[Osmf-talk] Financing the OSMF

Ivo Stankov ivo at e-stankov.com
Tue Aug 27 08:56:21 UTC 2013

I really hope the OSMF does not slide into the slippery slope of online advertising, even if it is just for a select group of "sponsors" at the beginning.

One of the most commendable stances of the Wikimedia Foundation is that it chooses to ignore its huge advertising potential in favour of independence, lack of user tracking, etc.

If they can shoulder such a big operation with donations only, I can't see why the OSMF couldn't.

Sent from my Nokia N9

On 27/08/2013 10:26 Marek.Strassenburg-Kleciak at elektrobit.com wrote:
Smart Idea Jaak,
why not?
Marek  Kleciak

From: Jaak Laineste (Nutiteq) [mailto:jaak at nutiteq.com] 
Sent: Tuesday, August 27, 2013 10:24 AM
To: Kai Krueger
Cc: osmf-talk at openstreetmap.org
Subject: Re: [Osmf-talk] Financing the OSMF
Just for context, one random "website valuation" calculator cubestat [1] estimates yearly advertising revenue potential of openstreetmap.org to over $100.000. Of course no one wants to pollute osm frontpage with google ads, but it looks like monetizing a fraction of it with polite sponsor's logo sector would cover minimal running costs easily. 
Specifically, I'd put 3-5 top sponsor logos to a non-prominent place in the frontpage, and add "other sponsors" link to all the rest of them, so natural bidding would end up with fair price. Maybe even upper limit should be set to avoid becoming a cash machine.
[1] http://openstreetmap.org.cubestat.com/
On 27.08.2013, at 10:23, Kai Krueger <kakrueger at gmail.com> wrote:

On 08/27/2013 12:14 AM, Oleksiy Muzalyev wrote:

Here is the website of the Los Angeles marathon:

As you see the name of the sponsor company "Asics" is not only on its
logo at the down part of the page, but also in the title itself of the
event. It is the "Asics LA MArathon".

In 2011, when I ran it, it was called the "Honda LA Marathon".

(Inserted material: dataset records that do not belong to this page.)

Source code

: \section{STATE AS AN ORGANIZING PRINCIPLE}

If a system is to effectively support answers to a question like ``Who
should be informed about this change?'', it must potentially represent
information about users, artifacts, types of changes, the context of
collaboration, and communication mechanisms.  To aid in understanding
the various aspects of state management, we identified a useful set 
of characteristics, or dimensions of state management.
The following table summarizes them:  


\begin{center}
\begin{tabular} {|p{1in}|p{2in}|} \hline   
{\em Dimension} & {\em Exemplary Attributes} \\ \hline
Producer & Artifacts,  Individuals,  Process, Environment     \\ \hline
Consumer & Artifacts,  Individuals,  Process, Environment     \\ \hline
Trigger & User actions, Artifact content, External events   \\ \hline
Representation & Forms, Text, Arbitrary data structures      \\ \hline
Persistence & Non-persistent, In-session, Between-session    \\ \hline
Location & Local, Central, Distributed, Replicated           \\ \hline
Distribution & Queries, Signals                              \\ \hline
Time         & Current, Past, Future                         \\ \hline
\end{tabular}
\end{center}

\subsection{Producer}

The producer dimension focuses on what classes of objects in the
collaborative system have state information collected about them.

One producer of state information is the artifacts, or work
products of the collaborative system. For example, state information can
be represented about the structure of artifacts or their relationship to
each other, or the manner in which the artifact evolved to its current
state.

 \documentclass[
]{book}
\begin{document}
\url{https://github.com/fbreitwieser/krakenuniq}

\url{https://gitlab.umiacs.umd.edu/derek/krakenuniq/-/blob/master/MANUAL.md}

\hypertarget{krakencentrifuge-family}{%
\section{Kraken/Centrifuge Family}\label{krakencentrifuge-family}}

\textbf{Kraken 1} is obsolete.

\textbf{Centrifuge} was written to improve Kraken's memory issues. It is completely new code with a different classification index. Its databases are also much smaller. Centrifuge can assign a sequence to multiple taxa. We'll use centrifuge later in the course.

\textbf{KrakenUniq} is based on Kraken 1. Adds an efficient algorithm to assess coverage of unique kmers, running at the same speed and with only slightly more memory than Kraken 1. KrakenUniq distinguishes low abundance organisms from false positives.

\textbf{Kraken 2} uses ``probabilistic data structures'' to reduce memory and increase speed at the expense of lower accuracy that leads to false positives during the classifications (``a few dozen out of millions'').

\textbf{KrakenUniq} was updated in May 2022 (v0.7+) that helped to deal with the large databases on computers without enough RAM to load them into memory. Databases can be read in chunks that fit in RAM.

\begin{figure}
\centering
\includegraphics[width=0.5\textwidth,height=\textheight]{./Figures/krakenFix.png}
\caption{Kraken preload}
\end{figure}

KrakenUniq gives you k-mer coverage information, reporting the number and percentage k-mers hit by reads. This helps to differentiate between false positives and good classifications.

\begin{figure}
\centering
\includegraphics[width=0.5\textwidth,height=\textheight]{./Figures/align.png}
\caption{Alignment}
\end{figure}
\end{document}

The largest marathon of the world is called "The Ing New York City

In addition to be present in the title, there is also the logo and link
to "Ing" bank website at the lower part of the page.

These events are very expensive and cannot be organized without
sponsors. The sponsors are not hidden but proudly presented as, well, as
sponsors in the events' titles. It does not make these events less noble
and everybody understands it.

Participating in these events also costs money, but any runner gets a
medal on crossing the finish line. Besides one gets the finisher
certificate and finisher t-shirt. At LA it is electronic certificate in
the PDF format.

At "Ing New York City Marathon" it is the paper certificate printed on a
quality paper and signed by Michael Bloomberg, the mayor of New York
City. The certificate is mailed 3 months after the event in an A4
envelope with piece of cardboard to avoid crumpling.

Also the name and result of runners who finished in less than 5 hours
printed in the New York times newspaper. Besides, a medal in New York
gets the name and result engraved on it.

In 2011 120 thousand applied for New York City marathon and 47500 were
accepted. But everybody knows the iron-clad rule - cross finish line, -
get the medal, certificate, finisher t-shirt. Give up - get nothing (it
is done this way to avoid frivolous registrations).

It is close to impossible to invent a new business model, but it is
quite possible to research how others solve the problem of financing.

Although I support the idea of exploring the options of certain
corporate donations, imho it needs to be absolutely clear that OSMF
remains entirely independent and not influenced by individual corporate
interests. To ensure this OSMF needs some very clear policies on what is
acceptable and what not in this respect. However something like the
"Honda LA Marathon" would imho go far to far. For a (large) donation, a
sign of gratitude to the donor in form of perhaps a blog post, which
naturally also generates a certain publicity, seems acceptable. But
anything beyond that is imho problematic for the core OSMF mission. The
language distinction between donation and sponsorship is probably rather
important in this respect and sponsorship of OSMF itself is imho not

"What do companies want in return for donations?" was possibly poorly
worded. I was referring more to the kind of bureaucracy companies might
have to go through in order to make donations and if there is something
that OSMF can do to facilitate this process. E.g. make sure there is a
"official" person to talk to, or make sure that OSMF has "marketing
material" available for project people to make it easier to sell the
idea of a donation to their management who needs to authorize it, or the

OSMF overall in the grand scheme of things still has a pretty small
budget. And hopefully that ensures that we do have the ability to spread
it across enough small and medium donations that there aren't any real
strings attached to any money given. OSMF has to make sure it remains in
support of the community and its mappers.



On 27.08.2013 03:30, Kai Krueger wrote:

What do companies want in return for donations?